--- START ---

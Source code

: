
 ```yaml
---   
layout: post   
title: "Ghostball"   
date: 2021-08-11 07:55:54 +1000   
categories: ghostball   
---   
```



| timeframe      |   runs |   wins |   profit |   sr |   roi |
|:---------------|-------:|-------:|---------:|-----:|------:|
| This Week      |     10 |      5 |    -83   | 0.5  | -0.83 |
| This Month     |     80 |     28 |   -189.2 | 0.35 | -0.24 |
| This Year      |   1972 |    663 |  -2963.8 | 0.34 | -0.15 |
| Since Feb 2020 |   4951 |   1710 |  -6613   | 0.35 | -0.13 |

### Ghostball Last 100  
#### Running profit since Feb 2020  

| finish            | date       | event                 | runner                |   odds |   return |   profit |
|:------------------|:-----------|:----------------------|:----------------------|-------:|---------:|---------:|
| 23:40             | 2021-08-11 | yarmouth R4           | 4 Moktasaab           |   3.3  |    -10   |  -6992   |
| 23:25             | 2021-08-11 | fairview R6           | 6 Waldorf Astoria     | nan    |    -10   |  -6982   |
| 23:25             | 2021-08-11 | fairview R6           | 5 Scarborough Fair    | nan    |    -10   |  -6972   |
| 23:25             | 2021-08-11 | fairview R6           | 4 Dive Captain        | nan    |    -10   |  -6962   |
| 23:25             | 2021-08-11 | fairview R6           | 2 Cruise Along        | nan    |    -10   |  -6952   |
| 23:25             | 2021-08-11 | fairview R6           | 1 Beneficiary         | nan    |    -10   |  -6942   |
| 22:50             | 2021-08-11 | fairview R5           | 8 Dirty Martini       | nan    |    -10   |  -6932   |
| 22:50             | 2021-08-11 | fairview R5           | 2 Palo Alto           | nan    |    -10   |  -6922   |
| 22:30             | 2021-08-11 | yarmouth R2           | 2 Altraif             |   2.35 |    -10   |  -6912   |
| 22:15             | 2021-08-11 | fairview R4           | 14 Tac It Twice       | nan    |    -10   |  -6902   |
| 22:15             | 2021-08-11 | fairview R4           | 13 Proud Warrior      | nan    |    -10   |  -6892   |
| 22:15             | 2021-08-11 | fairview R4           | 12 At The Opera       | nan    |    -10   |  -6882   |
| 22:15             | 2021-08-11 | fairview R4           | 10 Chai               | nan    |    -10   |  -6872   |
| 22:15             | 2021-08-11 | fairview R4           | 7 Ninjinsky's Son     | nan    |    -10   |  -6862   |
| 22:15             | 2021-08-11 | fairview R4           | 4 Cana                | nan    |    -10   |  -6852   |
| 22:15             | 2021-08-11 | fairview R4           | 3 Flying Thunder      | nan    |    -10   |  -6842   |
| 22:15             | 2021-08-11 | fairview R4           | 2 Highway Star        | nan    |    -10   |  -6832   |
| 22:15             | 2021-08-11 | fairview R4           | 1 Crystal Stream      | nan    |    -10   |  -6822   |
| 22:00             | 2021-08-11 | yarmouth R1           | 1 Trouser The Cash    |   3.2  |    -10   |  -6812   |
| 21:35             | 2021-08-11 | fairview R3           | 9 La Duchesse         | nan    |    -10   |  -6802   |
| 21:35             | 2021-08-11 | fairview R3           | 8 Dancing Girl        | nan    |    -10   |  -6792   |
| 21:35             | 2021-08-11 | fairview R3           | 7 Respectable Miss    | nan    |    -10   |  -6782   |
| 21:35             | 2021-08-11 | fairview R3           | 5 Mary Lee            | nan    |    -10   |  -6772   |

--- END ---

THE TASK
In the material above, transcribe exactly the lines beginning at the one with "0.35 | -0.24 |" and ending at the one with "4 Dive Captain", both included.

ANSWER SECTION
| This Month     |     80 |     28 |   -189.2 | 0.35 | -0.24 |
| This Year      |   1972 |    663 |  -2963.8 | 0.34 | -0.15 |
| Since Feb 2020 |   4951 |   1710 |  -6613   | 0.35 | -0.13 |

### Ghostball Last 100  
#### Running profit since Feb 2020  

| finish            | date       | event                 | runner                |   odds |   return |   profit |
|:------------------|:-----------|:----------------------|:----------------------|-------:|---------:|---------:|
| 23:40             | 2021-08-11 | yarmouth R4           | 4 Moktasaab           |   3.3  |    -10   |  -6992   |
| 23:25             | 2021-08-11 | fairview R6           | 6 Waldorf Astoria     | nan    |    -10   |  -6982   |
| 23:25             | 2021-08-11 | fairview R6           | 5 Scarborough Fair    | nan    |    -10   |  -6972   |
| 23:25             | 2021-08-11 | fairview R6           | 4 Dive Captain        | nan    |    -10   |  -6962   |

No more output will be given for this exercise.